We used Shimadezu HMV-M3, The test force is applied with an indenter of diamond quadrangular pyramid with a facing angle of 136 °at the top under a light load and a metallographic microscope. A load of 100 gf was applied to the surface perpendicular to the substrate and the coating for 10 seconds, without shock or vibration.

2.7 Post treatment

We studied the influence of post-treatment on the quality of the coating; heat treatment was carried out (400°C) to the two composites projeted with different treatment times (15 min, 4 hours and 24 hours).
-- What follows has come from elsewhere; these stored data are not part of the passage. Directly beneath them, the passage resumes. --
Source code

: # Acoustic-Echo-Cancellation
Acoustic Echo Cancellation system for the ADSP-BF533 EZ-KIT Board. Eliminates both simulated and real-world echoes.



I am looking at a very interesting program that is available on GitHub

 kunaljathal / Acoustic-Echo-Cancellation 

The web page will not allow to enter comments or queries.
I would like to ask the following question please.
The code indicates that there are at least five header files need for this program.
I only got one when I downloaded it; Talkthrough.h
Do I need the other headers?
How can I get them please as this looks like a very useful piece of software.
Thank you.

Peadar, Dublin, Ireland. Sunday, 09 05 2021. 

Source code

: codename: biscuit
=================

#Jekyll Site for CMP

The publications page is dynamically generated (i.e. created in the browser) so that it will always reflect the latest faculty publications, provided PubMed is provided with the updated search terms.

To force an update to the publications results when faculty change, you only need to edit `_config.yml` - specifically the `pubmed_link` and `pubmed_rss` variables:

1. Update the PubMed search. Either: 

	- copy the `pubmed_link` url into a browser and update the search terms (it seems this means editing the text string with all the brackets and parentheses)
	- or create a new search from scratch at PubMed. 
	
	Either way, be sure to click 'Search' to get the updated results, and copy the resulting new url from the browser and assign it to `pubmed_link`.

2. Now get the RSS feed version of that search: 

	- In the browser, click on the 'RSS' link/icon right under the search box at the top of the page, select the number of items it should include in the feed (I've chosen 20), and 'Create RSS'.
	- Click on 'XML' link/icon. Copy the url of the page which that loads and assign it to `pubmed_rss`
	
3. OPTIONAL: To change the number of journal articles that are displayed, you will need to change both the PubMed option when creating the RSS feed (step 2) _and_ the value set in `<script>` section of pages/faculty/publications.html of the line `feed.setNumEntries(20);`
3.1- ULTRASONIC NON DESTRUCTIVE TEST

Adhesion in thermal projection is generated essentially by three types of connections [16]: mechanical attachment, connections chemicals and metallic bonds. Given the rapid solidification of particles and of the layered microstructure of deposits, mechanical fixation is the main mechanism adhesion. The mechanical properties of the deposit, in particular its adhesion/cohesion, depend on the morphology of the flakes, the effective contact surface between flakes and the roughness of the substrate [17]. Therefore, the preparation of the substrate before projection conditions largely the final adhesion of the deposit. Thus, good sandblasting (injection of particles, control of the compressive stresses generated in the vicinity of the surface and any preheating conditions of the substrate) will promote the mechanical attachment of the particles. Of the cleaning and degreasing operations of the substrate and the elimination of sandblasting residues promote good contact between the coating layer and the substrate

Figures 6 and 7 represent the ultrasonic signal amplitudes as a function of time which vary from one sample to another depending on the number of thermal cycles carried out, this means that there is a portion of ultrasonic energy stopped and , as a result, the energy reaching the receiver is reduced, there is a fault intercepting the signal. From these amplitudes diagrams (fig 6 and 7), we can clearly see that we have a good adhesion in both multimaterials.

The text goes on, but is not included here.